CIT Group is planning to sell or spin off its $11 billion commercial-air business as part of a turnaround strategy aimed at focusing the company on domestic banking.
The parent of CIT Bank expects to complete the “separation” of the commercial-air unit by the end of the year. It is simultaneously pursuing both a sale and a spin-off of the business, which manages a fleet of more than 350 aircraft.
“The CIT board of directors and management team have been conducting a strategic review of our businesses and are taking decisive actions to chart a clear path forward to drive value for shareholders,” incoming chief executive Ellen R. Alemany said in a news release.
CIT’s goal is to become a “national middle market bank.” In August, it completed the $3.4-billion purchase of OneWest Bank, a deal that it has predicted would boost its banking services for small and middle market businesses.
The company also said Wednesday it would achieve a 10% return on shareholder equity by 2018 by, among other things, reducing operating expenses by $125 million. The cuts could come from from automation, eliminating redundant jobs and using real estate more wisely, The Wall Street Journal said.
As far as the commercial-air business, CIT plans to start a formal auction process for buyers in the second quarter. The company said it has had some preliminary talks about a sale and has started to enter into nondisclosure agreements with unspecified potential buyers.

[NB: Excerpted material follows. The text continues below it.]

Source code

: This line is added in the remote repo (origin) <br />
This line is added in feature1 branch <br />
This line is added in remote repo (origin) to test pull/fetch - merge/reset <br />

CIT shares, though, fell more than 4% to close at $33.23 in trading Wednesday as investors reacted coolly to the turnaround plan. The stock is now down more than 16% since the start of the year, compared with a roughly 10% decline for the KBW Nasdaq bank stock index.
CIT Bank has more than $30 billion in deposits and more than $40 billion in assets. The company also provides equipment financing and leasing to the transportation sector.